Please return every line of the records that contains the word "model".

Stored data
-=-=-
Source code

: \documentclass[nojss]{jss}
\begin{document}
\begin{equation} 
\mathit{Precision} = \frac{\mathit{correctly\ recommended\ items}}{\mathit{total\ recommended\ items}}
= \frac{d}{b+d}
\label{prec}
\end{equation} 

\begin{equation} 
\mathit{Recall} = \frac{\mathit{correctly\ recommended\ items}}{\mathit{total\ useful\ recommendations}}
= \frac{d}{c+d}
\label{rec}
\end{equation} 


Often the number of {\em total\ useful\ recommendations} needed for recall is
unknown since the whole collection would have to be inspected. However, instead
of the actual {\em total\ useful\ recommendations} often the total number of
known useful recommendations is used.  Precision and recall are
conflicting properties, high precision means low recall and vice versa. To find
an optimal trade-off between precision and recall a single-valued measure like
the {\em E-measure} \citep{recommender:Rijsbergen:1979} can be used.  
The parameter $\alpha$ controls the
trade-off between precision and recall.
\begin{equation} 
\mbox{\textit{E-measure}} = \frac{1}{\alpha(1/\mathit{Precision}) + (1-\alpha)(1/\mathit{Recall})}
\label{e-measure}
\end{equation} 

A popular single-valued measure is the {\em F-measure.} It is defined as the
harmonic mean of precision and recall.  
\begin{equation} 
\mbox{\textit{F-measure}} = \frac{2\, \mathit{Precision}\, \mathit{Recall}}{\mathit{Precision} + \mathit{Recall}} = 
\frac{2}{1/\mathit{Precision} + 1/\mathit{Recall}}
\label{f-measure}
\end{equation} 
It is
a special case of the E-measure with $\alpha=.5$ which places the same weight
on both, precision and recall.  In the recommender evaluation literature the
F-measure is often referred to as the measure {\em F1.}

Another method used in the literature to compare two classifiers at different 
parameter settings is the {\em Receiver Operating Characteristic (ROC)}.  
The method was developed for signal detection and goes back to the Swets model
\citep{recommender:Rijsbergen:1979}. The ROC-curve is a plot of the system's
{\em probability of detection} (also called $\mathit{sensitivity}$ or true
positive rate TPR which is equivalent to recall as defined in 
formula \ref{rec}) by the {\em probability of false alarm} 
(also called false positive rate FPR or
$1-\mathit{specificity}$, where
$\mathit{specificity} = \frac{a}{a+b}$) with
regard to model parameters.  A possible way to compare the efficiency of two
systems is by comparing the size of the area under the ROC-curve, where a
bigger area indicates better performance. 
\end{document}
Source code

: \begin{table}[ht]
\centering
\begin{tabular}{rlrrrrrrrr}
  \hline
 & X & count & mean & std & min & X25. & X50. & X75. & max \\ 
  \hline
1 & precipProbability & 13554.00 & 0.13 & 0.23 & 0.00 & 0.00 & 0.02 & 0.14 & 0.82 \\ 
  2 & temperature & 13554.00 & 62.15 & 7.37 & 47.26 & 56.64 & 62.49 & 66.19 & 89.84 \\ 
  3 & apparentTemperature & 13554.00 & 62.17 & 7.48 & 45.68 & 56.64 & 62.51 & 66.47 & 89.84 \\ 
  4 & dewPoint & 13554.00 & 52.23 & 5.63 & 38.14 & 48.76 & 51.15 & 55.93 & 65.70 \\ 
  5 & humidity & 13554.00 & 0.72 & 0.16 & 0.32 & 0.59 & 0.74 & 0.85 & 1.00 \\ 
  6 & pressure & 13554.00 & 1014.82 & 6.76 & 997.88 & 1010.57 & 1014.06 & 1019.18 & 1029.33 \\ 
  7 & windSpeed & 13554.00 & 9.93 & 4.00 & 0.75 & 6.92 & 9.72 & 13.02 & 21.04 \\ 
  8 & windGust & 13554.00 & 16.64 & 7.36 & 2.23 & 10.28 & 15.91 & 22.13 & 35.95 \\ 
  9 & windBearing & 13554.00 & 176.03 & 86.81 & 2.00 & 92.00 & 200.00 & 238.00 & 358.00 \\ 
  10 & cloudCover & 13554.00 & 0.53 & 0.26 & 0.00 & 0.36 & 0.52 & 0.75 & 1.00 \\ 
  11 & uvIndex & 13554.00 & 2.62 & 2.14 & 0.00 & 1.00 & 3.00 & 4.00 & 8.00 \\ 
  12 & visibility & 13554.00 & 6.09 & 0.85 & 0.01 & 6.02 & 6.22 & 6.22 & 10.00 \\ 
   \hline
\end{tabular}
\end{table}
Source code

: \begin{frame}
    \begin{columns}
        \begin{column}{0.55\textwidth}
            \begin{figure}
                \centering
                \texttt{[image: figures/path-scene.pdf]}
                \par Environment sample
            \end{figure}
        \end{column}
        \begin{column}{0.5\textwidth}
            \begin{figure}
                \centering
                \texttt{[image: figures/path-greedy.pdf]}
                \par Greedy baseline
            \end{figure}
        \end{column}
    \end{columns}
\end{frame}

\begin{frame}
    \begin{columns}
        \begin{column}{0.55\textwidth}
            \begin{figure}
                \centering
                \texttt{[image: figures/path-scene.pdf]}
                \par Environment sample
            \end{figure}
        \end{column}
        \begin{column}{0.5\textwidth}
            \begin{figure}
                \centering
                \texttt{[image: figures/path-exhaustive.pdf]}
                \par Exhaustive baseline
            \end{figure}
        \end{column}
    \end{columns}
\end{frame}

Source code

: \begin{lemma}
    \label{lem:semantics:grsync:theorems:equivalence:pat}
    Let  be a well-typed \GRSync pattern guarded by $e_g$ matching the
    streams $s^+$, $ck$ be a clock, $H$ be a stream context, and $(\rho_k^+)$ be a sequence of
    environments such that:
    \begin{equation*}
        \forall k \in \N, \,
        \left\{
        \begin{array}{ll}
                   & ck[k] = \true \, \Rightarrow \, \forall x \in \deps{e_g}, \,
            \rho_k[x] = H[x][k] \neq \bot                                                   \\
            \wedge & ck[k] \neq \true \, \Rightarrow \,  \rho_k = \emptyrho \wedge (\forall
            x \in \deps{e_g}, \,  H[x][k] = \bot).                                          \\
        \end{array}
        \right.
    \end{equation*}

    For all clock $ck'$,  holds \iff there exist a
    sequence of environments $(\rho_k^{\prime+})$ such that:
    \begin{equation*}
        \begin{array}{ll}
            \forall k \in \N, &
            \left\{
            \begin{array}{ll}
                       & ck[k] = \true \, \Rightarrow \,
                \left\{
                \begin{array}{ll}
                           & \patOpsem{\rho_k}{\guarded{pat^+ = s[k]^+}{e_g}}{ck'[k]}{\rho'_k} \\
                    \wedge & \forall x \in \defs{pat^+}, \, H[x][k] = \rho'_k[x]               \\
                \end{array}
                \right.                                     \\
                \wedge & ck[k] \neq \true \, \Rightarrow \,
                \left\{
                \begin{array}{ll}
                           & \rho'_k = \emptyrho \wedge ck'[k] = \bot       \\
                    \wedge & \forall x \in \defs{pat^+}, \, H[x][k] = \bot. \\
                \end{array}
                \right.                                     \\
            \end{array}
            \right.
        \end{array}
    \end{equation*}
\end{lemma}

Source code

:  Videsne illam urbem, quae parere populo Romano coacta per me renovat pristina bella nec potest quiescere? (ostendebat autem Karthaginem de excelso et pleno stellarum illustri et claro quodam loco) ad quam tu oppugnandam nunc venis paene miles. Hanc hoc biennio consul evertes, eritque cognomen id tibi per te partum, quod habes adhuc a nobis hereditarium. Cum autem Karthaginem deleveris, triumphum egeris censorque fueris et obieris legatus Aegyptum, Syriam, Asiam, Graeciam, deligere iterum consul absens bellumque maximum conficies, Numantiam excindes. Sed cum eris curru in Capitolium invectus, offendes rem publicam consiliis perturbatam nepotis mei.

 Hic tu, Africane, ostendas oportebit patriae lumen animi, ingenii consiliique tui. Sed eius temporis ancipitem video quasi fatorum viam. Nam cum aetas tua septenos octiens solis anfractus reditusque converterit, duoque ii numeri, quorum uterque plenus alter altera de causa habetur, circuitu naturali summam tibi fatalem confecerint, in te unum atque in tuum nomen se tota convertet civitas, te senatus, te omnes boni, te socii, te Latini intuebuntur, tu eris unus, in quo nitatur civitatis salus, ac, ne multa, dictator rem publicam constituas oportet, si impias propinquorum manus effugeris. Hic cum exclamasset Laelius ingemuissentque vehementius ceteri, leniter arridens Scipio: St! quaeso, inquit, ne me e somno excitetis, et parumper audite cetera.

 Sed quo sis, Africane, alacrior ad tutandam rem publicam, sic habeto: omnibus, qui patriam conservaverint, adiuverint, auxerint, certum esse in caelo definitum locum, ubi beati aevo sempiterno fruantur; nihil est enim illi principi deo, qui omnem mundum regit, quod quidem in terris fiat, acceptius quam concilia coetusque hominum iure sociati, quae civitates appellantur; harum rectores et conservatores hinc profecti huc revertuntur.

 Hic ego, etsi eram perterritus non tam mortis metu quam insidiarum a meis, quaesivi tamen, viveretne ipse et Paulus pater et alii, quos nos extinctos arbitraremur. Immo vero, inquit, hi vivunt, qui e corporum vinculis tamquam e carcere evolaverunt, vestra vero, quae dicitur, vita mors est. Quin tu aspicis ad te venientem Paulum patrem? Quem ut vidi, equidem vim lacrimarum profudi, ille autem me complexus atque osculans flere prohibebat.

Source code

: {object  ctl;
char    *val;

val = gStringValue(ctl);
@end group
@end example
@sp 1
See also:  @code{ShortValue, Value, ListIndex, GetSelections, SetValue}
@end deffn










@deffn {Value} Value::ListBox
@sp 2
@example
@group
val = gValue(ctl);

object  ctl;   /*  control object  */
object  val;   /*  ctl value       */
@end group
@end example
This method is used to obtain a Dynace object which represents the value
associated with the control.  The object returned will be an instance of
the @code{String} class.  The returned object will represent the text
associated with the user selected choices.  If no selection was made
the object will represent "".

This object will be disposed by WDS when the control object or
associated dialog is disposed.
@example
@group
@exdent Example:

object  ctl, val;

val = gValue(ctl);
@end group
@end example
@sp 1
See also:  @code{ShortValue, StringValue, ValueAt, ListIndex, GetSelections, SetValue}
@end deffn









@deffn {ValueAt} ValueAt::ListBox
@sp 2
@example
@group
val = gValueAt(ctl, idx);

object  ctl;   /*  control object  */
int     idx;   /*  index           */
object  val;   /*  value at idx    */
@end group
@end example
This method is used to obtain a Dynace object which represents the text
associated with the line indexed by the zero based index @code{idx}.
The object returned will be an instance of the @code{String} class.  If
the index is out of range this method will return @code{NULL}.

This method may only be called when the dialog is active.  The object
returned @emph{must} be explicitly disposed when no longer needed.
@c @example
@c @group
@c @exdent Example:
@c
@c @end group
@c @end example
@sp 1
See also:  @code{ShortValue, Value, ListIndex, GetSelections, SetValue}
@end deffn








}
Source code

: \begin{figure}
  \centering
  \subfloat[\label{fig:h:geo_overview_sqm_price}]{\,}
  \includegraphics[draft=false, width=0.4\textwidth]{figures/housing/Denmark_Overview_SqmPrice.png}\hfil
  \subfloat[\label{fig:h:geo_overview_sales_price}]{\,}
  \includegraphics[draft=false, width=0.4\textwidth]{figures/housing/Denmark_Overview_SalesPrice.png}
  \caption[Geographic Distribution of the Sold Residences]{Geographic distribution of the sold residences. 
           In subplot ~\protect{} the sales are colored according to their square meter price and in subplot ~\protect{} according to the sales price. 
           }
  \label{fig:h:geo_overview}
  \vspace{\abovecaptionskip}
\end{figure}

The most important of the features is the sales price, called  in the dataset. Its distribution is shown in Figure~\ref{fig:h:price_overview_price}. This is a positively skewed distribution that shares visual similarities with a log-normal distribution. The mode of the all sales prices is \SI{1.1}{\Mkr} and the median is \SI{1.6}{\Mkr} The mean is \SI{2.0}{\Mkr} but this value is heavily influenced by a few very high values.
-=-=-
Worked solution:
The method was developed for signal detection and goes back to the Swets model
regard to model parameters.  A possible way to compare the efficiency of two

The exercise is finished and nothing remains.